> **What you have to do**:
Scan the listing below. Copy each line that contains "Eichholtz".

• • • • •

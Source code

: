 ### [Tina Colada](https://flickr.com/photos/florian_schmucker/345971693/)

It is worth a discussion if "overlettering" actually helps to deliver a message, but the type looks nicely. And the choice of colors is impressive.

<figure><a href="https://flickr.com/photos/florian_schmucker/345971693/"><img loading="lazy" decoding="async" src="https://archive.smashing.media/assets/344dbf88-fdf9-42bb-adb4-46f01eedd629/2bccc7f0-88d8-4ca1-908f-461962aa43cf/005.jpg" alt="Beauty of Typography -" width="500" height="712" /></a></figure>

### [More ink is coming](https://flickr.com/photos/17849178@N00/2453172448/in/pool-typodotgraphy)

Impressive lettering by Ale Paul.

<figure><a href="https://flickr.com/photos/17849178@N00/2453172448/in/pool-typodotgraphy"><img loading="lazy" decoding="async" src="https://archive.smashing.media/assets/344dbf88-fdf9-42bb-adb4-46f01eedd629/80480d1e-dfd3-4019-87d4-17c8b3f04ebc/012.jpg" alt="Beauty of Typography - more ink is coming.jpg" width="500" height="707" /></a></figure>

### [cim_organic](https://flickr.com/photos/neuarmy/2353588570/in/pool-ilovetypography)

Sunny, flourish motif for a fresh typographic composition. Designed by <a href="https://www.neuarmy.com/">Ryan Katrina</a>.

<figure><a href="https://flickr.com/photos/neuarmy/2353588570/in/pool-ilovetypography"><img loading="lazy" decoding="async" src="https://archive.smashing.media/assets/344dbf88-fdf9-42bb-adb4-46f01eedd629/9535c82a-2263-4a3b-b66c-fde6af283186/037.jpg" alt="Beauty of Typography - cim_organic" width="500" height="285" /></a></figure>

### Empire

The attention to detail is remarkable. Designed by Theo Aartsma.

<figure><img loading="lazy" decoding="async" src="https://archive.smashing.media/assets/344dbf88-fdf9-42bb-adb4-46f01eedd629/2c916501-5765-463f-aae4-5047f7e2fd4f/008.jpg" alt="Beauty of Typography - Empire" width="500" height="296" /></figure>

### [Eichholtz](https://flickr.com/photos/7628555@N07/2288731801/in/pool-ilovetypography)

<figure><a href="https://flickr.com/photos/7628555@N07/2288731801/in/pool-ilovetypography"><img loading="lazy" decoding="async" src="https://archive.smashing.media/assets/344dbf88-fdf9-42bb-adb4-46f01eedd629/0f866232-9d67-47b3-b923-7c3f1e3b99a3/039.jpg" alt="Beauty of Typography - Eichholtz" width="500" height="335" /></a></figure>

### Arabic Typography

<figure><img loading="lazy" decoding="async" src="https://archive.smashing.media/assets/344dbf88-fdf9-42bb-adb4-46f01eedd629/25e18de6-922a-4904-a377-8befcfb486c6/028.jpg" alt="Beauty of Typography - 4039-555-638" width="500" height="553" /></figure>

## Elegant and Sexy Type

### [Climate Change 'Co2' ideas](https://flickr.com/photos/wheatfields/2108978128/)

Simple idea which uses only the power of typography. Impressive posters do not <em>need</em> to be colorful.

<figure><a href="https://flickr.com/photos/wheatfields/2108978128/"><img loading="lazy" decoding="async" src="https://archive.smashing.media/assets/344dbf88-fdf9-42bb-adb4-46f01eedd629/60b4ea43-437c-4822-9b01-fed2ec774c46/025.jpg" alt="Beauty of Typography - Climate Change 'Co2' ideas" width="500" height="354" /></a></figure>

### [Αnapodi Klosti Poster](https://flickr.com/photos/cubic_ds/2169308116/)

• • • • •

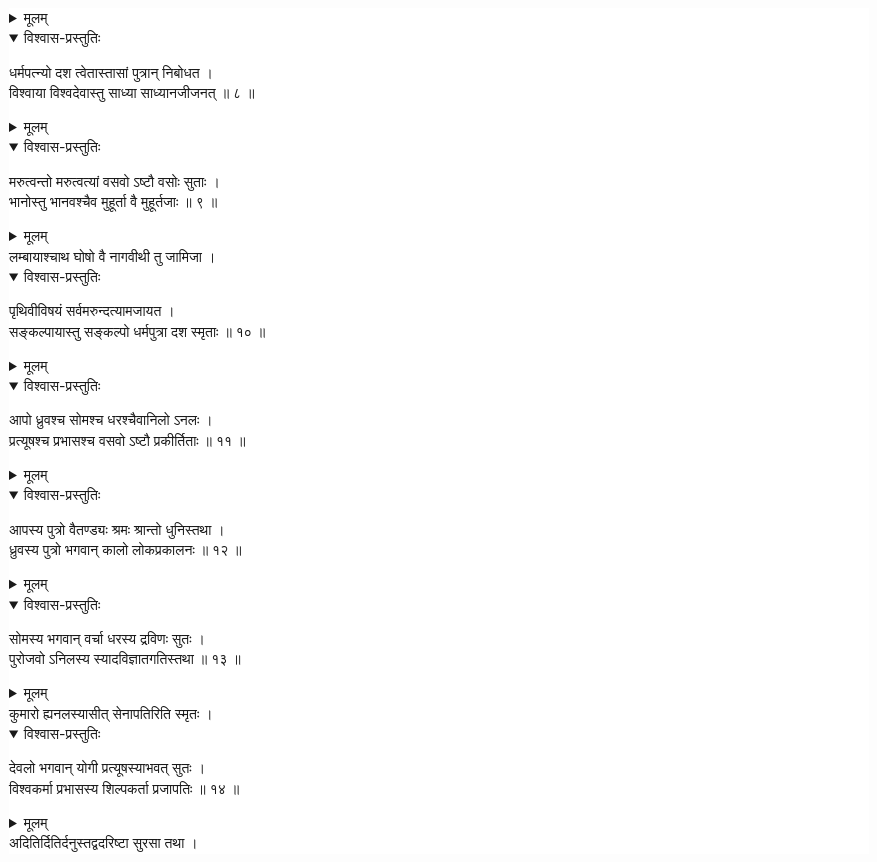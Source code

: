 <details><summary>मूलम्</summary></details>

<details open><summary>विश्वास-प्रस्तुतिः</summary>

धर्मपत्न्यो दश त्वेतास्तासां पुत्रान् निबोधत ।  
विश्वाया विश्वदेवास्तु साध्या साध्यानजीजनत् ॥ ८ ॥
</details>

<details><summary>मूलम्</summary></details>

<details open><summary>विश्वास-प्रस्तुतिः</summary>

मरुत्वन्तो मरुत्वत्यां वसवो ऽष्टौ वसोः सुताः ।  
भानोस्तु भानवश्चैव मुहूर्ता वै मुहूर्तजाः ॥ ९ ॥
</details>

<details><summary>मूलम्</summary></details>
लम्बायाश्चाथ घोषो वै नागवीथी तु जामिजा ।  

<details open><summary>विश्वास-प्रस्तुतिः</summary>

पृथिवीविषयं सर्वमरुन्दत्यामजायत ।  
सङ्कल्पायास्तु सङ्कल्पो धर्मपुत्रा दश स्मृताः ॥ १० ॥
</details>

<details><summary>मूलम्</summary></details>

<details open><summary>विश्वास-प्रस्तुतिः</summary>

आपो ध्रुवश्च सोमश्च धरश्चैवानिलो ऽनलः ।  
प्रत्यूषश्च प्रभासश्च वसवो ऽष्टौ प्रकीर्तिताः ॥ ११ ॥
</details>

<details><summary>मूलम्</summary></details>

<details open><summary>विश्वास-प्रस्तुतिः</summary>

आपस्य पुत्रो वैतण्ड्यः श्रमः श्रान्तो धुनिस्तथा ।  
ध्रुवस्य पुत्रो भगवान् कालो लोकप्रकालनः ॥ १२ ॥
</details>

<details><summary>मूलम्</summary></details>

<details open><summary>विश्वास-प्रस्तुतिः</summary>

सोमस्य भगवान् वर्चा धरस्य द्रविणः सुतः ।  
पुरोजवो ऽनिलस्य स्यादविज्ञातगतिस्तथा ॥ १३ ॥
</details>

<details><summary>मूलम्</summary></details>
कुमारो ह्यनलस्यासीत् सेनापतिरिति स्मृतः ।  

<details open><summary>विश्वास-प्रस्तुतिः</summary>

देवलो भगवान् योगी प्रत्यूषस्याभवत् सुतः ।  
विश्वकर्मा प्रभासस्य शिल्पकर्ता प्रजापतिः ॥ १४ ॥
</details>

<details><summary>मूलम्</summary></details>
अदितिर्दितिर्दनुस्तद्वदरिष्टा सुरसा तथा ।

• • • • •

> **Expected answer**:
### [Eichholtz](https://flickr.com/photos/7628555@N07/2288731801/in/pool-ilovetypography)
<figure><a href="https://flickr.com/photos/7628555@N07/2288731801/in/pool-ilovetypography"><img loading="lazy" decoding="async" src="https://archive.smashing.media/assets/344dbf88-fdf9-42bb-adb4-46f01eedd629/0f866232-9d67-47b3-b923-7c3f1e3b99a3/039.jpg" alt="Beauty of Typography - Eichholtz" width="500" height="335" /></a></figure>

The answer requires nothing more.